Le grand n’importe quoi

C’est une anecdote qu’on vient de me rapporter et qui illustre le désordre mental qui s’empare de la cervelle de beaucoup de nos contemporains quand il s’agit du costume, et est comme un contrepoint à l’actualité de cet été épuisant : La semaine de la rentrée, un jeune professeur du secondaire vient faire ses cours en short. La directrice le convoque et lui explique que ce n’est pas une tenue appropriée pour un enseignant. Réponse de l’intéressé : « Ben quoi ? Tu viens bien en jupe, toi »…

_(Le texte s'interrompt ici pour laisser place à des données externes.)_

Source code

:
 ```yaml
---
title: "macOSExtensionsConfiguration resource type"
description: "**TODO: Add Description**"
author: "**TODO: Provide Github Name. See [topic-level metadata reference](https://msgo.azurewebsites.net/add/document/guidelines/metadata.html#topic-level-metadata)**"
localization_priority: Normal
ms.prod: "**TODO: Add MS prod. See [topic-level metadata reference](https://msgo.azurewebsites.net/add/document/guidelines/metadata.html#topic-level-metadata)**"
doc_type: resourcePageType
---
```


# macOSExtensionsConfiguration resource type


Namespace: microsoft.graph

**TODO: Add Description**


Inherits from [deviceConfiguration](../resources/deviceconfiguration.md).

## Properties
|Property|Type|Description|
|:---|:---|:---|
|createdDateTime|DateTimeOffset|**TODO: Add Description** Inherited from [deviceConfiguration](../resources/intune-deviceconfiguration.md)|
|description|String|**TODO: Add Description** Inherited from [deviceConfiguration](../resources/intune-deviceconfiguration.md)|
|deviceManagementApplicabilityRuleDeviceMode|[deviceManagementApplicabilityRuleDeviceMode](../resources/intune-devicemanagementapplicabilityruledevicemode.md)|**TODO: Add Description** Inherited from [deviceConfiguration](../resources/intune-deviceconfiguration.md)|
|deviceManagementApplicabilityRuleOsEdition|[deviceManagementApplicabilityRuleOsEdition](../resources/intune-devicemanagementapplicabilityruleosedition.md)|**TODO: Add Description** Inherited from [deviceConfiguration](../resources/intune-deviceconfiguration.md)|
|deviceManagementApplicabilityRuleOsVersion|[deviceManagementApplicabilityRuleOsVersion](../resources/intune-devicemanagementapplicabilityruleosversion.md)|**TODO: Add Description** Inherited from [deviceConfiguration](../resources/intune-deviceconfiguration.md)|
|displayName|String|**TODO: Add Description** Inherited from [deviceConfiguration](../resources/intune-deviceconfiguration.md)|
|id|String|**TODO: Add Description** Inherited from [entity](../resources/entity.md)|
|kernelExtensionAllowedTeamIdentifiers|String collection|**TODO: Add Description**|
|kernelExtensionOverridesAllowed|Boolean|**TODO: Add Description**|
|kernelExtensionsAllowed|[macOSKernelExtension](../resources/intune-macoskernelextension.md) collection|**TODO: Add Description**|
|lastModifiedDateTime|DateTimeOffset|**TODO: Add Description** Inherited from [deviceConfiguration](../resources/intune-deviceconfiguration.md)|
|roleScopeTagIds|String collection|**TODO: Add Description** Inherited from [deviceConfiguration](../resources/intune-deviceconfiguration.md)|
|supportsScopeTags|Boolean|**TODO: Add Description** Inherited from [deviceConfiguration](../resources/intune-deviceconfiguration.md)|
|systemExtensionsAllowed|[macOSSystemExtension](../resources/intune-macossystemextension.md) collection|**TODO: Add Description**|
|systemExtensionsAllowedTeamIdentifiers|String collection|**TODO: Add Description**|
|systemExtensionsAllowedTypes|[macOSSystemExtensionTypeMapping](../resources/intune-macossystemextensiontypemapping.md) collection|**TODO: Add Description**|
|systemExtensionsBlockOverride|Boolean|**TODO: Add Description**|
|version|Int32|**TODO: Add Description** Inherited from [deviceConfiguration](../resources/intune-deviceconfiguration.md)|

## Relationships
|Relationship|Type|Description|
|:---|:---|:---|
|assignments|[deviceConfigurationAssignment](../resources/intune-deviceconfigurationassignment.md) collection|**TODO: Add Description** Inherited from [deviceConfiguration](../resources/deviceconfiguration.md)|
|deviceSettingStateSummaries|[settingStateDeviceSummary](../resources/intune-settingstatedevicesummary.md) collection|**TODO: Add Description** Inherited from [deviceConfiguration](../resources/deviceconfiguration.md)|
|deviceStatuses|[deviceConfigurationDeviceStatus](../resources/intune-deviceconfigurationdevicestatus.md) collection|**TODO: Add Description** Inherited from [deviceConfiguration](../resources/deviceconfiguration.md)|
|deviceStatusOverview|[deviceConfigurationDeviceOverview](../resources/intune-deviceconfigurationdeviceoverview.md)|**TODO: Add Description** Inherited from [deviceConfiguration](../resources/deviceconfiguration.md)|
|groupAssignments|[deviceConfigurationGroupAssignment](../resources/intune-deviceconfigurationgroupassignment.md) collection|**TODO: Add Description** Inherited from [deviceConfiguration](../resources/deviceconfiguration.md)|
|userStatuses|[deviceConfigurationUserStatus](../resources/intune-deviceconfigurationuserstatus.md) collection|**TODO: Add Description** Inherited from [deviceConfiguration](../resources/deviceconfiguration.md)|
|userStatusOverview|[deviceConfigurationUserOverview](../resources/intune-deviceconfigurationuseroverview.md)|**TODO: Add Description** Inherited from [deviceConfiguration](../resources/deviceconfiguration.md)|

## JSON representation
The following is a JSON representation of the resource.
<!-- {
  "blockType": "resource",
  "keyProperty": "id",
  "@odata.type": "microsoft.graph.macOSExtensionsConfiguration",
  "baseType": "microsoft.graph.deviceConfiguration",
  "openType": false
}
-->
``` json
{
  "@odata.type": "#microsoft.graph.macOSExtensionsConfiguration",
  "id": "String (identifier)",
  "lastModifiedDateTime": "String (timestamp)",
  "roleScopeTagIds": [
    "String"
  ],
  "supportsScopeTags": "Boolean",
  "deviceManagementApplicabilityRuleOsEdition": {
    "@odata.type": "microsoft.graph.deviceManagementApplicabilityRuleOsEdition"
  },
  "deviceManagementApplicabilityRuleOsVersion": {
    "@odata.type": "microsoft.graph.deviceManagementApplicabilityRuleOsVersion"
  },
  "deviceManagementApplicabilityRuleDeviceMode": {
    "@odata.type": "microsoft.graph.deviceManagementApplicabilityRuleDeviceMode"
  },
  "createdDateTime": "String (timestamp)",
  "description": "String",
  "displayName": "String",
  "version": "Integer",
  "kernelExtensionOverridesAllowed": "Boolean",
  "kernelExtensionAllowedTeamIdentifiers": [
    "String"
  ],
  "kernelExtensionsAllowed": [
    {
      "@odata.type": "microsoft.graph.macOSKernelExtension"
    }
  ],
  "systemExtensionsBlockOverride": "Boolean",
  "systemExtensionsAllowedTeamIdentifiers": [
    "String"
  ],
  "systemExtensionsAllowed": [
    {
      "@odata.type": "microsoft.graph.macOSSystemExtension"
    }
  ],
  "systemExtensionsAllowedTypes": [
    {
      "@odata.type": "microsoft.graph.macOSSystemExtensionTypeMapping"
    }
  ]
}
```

Au lieu de sangloter devant tant de bêtise et de confusion mentale, j’ai décidé de reprendre ma chronique de l’Hebdo.

Pendant cet été caniculaire et troublé, agité par des crimes horribles et des polémiques  parfois incompréhensibles, il pouvait en effet sembler dérisoire de s’occuper de savoir-vivre et même de code social. Et ces derniers mois, je me suis plutôt consacrée à des débats écrits ou oraux plus politiques, plus « sérieux », plus urgents en un mot.

Pourtant, la réflexion sur le code social s’impose à moi, au travers même des controverses actuelles. Et, une fois encore, je me dis que, loin d’être une distraction frivole pour baronne oisive, elle est au premier plan de notre actualité.

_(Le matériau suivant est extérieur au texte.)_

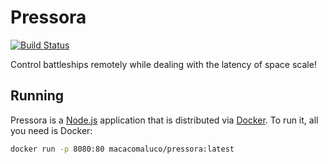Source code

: # Pressora

[![Build Status](https://travis-ci.org/macaco-maluco/pressora.svg)](https://travis-ci.org/macaco-maluco/pressora)

Control battleships remotely while dealing with the latency of space scale!

## Running

Pressora is a [Node.js](http://nodejs.org/) application that is distributed via [Docker](https://hub.docker.com/). To run it, all you need is Docker:

```bash
docker run -p 8080:80 macacomaluco/pressora:latest
```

Comme le dit l’anecdote du début, il s’agit ici du code vestimentaire, de la signification sociale (ou politique) de tel ou tel vêtement. Je ne répèterai pas ce que je pense du fameux burkini grâce auquel les femmes ressemblent aux spermatozoïdes vus par Woody Allen dans son fameux film Tout ce que vous avez toujours voulu savoir sur le sexe… Pour une mode qui se veut « pudique », c’est réussi !

Mais les faits divers et les empoignades de l’été ont bien montré l’importance du vêtement, et ceux qui rigolent, ironisant sur ce « tapage à propos de bouts de chiffon » ne comprennent absolument rien aux enjeux qui se cachent derrière ces polémiques.

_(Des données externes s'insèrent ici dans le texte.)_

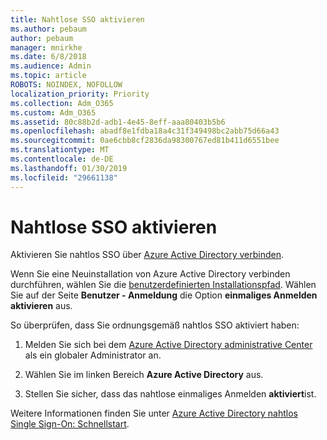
 ```yaml
---
title: Nahtlose SSO aktivieren
ms.author: pebaum
author: pebaum
manager: mnirkhe
ms.date: 6/8/2018
ms.audience: Admin
ms.topic: article
ROBOTS: NOINDEX, NOFOLLOW
localization_priority: Priority
ms.collection: Adm_O365
ms.custom: Adm_O365
ms.assetid: 80c88b2d-adb1-4e45-8eff-aaa80403b5b6
ms.openlocfilehash: abadf8e1fdba18a4c31f349498bc2abb75d66a43
ms.sourcegitcommit: 0ae6cbb8cf2836da98300767ed81b411d6551bee
ms.translationtype: MT
ms.contentlocale: de-DE
ms.lasthandoff: 01/30/2019
ms.locfileid: "29661138"
---
```

# <a name="how-to-enable-seamless-sso"></a>Nahtlose SSO aktivieren

Aktivieren Sie nahtlos SSO über [Azure Active Directory verbinden](https://docs.microsoft.com/azure/active-directory/connect/active-directory-aadconnect).
  
Wenn Sie eine Neuinstallation von Azure Active Directory verbinden durchführen, wählen Sie die [benutzerdefinierten Installationspfad](https://docs.microsoft.com/azure/active-directory/connect/active-directory-aadconnect-get-started-custom). Wählen Sie auf der Seite **Benutzer - Anmeldung** die Option **einmaliges Anmelden aktivieren** aus. 
  
So überprüfen, dass Sie ordnungsgemäß nahtlos SSO aktiviert haben:
  
1. Melden Sie sich bei dem [Azure Active Directory administrative Center](https://aad.portal.azure.com) als ein globaler Administrator an. 
    
2. Wählen Sie im linken Bereich **Azure Active Directory** aus. 
    
3. Stellen Sie sicher, dass das nahtlose einmaliges Anmelden **aktiviert**ist.
    
Weitere Informationen finden Sie unter [Azure Active Directory nahtlos Single Sign-On: Schnellstart](https://docs.microsoft.com/azure/active-directory/connect/active-directory-aadconnect-sso-quick-start).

Qu’on le veuille ou non, la façon de s’habiller est la façon de se présenter au monde. C’est un langage aussi parlant que les mots et qui, plus encore que les mots, s’adresse à tous. Tous les gens qui nous voient, dans la rue, dans n’importe quel espace public ou privé reçoivent le message que nous envoyons par notre tenue.

Et on n’a pas attendu les salafistes, les wahhabites, les juifs orthodoxes, ou autres puritains obsédés pour savoir que c’est aussi un discours politique.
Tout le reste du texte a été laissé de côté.